In the digital age, paper planners hold their own

Planner with abstract illustrations made by Erin Condren

By Taylor Hawkins

In the age of technology, there is one item that many choose to stay low tech – the planner.

“I’d be lost without my planner,” said Lynn Owens, William Peace University Associate Professor of Communication.

“My kids’ schedules, my husband’s schedule would be too much to enter into a phone.”

Even though phones and computers have the option of making your schedule, many people tend to stick with planners they can write inside of.

Owens purchased her planner from popular designer Erin Condren.

Condren’s planners are $50, but the designer has more than 39,000 likes on Facebook since 2010 and that number keeps growing.

“I consider myself quite tech savvy, but I still find that I am more organized and prepared when I create handwritten schedules, lists and goals in an old school planner”, said Condren, on her website.

Owens says $50 is not too much to spend when it’s something that will keep her life on track.
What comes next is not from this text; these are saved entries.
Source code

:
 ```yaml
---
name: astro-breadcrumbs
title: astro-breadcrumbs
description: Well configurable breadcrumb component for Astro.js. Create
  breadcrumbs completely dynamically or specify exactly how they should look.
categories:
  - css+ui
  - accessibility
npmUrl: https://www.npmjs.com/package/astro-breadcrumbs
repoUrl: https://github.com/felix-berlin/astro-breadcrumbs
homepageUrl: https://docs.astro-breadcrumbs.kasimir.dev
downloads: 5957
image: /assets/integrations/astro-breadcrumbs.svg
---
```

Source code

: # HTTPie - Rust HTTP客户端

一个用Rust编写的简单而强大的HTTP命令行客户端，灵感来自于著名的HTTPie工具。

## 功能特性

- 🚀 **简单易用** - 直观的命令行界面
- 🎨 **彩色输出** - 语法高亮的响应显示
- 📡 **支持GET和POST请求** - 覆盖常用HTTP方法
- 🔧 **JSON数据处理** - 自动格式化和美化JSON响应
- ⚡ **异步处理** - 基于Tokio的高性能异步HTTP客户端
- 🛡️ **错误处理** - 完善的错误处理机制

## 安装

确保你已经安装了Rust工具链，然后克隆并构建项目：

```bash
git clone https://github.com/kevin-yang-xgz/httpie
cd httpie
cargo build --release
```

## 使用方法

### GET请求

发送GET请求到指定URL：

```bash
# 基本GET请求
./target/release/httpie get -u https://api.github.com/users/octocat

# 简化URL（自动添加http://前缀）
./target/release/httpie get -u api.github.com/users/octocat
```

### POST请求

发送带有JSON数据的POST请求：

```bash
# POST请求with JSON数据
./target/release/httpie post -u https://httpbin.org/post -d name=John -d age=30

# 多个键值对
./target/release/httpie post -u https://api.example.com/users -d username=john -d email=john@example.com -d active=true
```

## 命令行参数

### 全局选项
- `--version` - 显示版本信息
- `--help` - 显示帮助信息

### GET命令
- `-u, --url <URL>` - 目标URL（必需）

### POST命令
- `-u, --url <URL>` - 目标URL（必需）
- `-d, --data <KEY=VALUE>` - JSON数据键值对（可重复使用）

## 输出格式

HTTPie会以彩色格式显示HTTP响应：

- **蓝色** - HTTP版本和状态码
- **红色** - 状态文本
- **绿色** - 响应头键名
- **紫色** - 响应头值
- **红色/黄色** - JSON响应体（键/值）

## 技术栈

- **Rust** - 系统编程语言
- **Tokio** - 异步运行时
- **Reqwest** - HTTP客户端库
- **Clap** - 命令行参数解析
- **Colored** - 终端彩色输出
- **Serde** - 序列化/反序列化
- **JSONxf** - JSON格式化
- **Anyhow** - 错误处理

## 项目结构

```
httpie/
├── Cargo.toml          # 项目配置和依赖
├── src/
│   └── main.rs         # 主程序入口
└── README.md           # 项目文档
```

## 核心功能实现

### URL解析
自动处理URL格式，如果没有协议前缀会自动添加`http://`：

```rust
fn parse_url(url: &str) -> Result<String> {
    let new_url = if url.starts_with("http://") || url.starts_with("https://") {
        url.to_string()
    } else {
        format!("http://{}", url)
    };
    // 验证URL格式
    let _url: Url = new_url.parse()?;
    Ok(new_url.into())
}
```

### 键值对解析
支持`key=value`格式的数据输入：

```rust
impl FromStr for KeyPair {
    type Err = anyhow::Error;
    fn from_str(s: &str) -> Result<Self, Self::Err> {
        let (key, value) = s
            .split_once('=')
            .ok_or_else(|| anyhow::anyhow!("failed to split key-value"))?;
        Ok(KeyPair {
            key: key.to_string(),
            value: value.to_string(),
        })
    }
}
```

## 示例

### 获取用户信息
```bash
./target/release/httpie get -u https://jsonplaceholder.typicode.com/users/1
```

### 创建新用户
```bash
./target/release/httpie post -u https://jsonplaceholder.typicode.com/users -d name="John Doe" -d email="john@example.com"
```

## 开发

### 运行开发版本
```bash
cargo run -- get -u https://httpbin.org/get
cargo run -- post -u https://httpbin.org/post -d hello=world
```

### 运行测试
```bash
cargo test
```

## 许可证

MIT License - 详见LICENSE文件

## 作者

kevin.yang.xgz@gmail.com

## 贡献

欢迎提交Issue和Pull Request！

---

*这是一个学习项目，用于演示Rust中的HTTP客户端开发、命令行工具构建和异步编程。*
People say it’s the feeling of writing something down that seems more effective, as does the ability to cross items off.

“I’ve been using a planner since elementary school and will continue to use one no matter how technology chooses to advance,” said Hunter Narron, a junior at William Peace University.

Technology will only expand more and more as years pass, but the use of a paper planner will still be a must for many people.